- 4500 Enterprise Dr, Allen Park, MI 48101 United States

Information
- Type: Public
- Established: 1882
- School district: Melvindale-Northern Allen Park Schools
- Teaching staff: 45.00 (on FTE basis)
- Grades: 9 to 12
- Enrollment: 979 (2023-2024)
- Student to teacher ratio: 21.76
- Colors: Red & White
- Mascot: Cardinal
- Website: https://melvindale.melnapschools.com/

= Melvindale High School =

Public high school in Allen Park, Michigan

Melvindale High School is a public school located in Allen Park, Michigan, which is in the Downriver area. This school is offered to students that are in grades 9-12. It is within the Melvindale-Northern Allen Park School District and it also serves northern portions of Allen Park.

==History==
Melvindale High School was first built as a one-room school house in 1882. In 1923, the second room for this school house was added on. Since the population of the surrounding area grew, many bonds were granted to the district and Quandt School (MHS's former name) was finally established by 1927. Now, there are four schools within the district: Melvindale High School (9-12), Strong Middle School (6-8), Allendale Elementary (2-5), and Rogers Early Elementary (K-1).

In a period prior to 1950, Melvindale was one of the schools serving high school students from the Allen Park School District. That year, Allen Park High School opened.

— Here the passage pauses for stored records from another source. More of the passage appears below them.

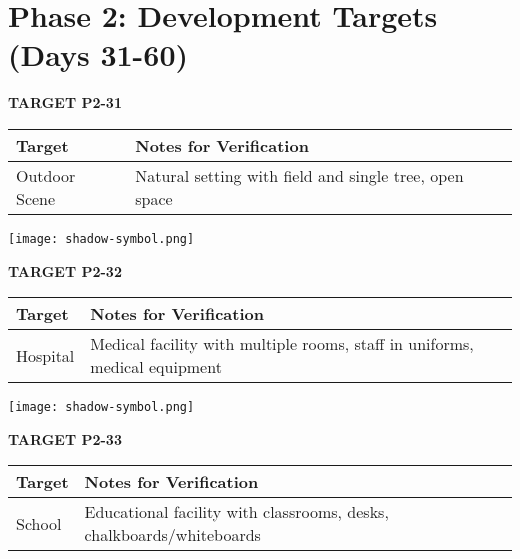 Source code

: \documentclass[10pt,twoside,final]{book} %
\makeatletter
\newcommand{\cleardoublepageWithSymbol}{%
  \clearpage %
  \if@twoside %
    \ifodd\c@page %
    \else %
      \thispagestyle{fancy} %
      \begingroup %
        \vspace*{0pt} %
        \vfill %
        \centering %
        \noindent 
        \texttt{[image: shadow-symbol.png]}
        \vfill %
      \endgroup
      \newpage    %
      \if@twocolumn\if@firstcolumn\else\hbox{}\newpage\fi\fi
    \fi
  \fi
}
\makeatother
\begin{document}
\section*{Phase 2: Development Targets (Days 31-60)}

\label{target:P2-31}
\begin{center}
\Large\textbf{TARGET P2-31}
\end{center}
\begin{mdframed}[backgroundcolor=white, linewidth=0.7pt, linecolor=rvprimary, shadow=true, shadowsize=1pt, shadowcolor=graydark!40, roundcorner=3pt]
\begin{tabular}{|p{3.5cm}|p{9cm}|}
\hline
\rowcolor{rvprimary!15}
\textbf{Target} & \textbf{Notes for Verification} \\
\hline
Outdoor Scene & Natural setting with field and single tree, open space \\
\hline
\end{tabular}
\end{mdframed}


\cleardoublepageWithSymbol
\label{target:P2-32}
\begin{center}
\Large\textbf{TARGET P2-32}
\end{center}
\begin{mdframed}[backgroundcolor=white, linewidth=0.7pt, linecolor=rvprimary, shadow=true, shadowsize=1pt, shadowcolor=graydark!40, roundcorner=3pt]
\begin{tabular}{|p{3.5cm}|p{9cm}|}
\hline
\rowcolor{rvprimary!15}
\textbf{Target} & \textbf{Notes for Verification} \\
\hline
Hospital & Medical facility with multiple rooms, staff in uniforms, medical equipment \\
\hline
\end{tabular}
\end{mdframed}


\cleardoublepageWithSymbol
\label{target:P2-33}
\begin{center}
\Large\textbf{TARGET P2-33}
\end{center}
\begin{mdframed}[backgroundcolor=white, linewidth=0.7pt, linecolor=rvprimary, shadow=true, shadowsize=1pt, shadowcolor=graydark!40, roundcorner=3pt]
\begin{tabular}{|p{3.5cm}|p{9cm}|}
\hline
\rowcolor{rvprimary!15}
\textbf{Target} & \textbf{Notes for Verification} \\
\hline
School & Educational facility with classrooms, desks, chalkboards/whiteboards \\
\hline
\end{tabular}
\end{mdframed}
\end{document}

At the beginning of the 2023-2024 school year, Melvindale High School moved into the old Baker College campus in Allen Park located at 4500 Enterprise Dr., Allen Park, MI 48101. In 2025, the school's new gymnasium dubbed the "Cardinal Dome" opened which will host all MHS athletic events.

==Athletics==
Melvindale High School is a member of the Downriver League. Sports offered here are: Basketball (Boys & Girls), Baseball (Boys), Wrestling (Boys), Volleyball (Girls), Track and field (Boys & Girls), Cheerleading (Girls), Softball (Girls), Bowling (Boys & Girls), Football (Boys), and Soccer (Boys & Girls). Their major sports rival is with Allen Park High School. The rivalry between these two schools is called "The Battle of Two Brothers". Allen Park is considered the "Big Brother" in this rivalry because it is a bigger school in a bigger city, Melvindale High School is the "Little Brother". Allen Park, Michigan neighbors Melvindale.

==Notable alumni==
- Al Cicotte, played Major League Baseball with the New York Yankees, Minnesota Twins, Detroit Tigers, Cleveland Indians, St. Louis Cardinals, and Houston Astros.
- William D. Ford, U.S. Representative from Michigan
- Mickey Goodwin (class of 1976), professional boxer.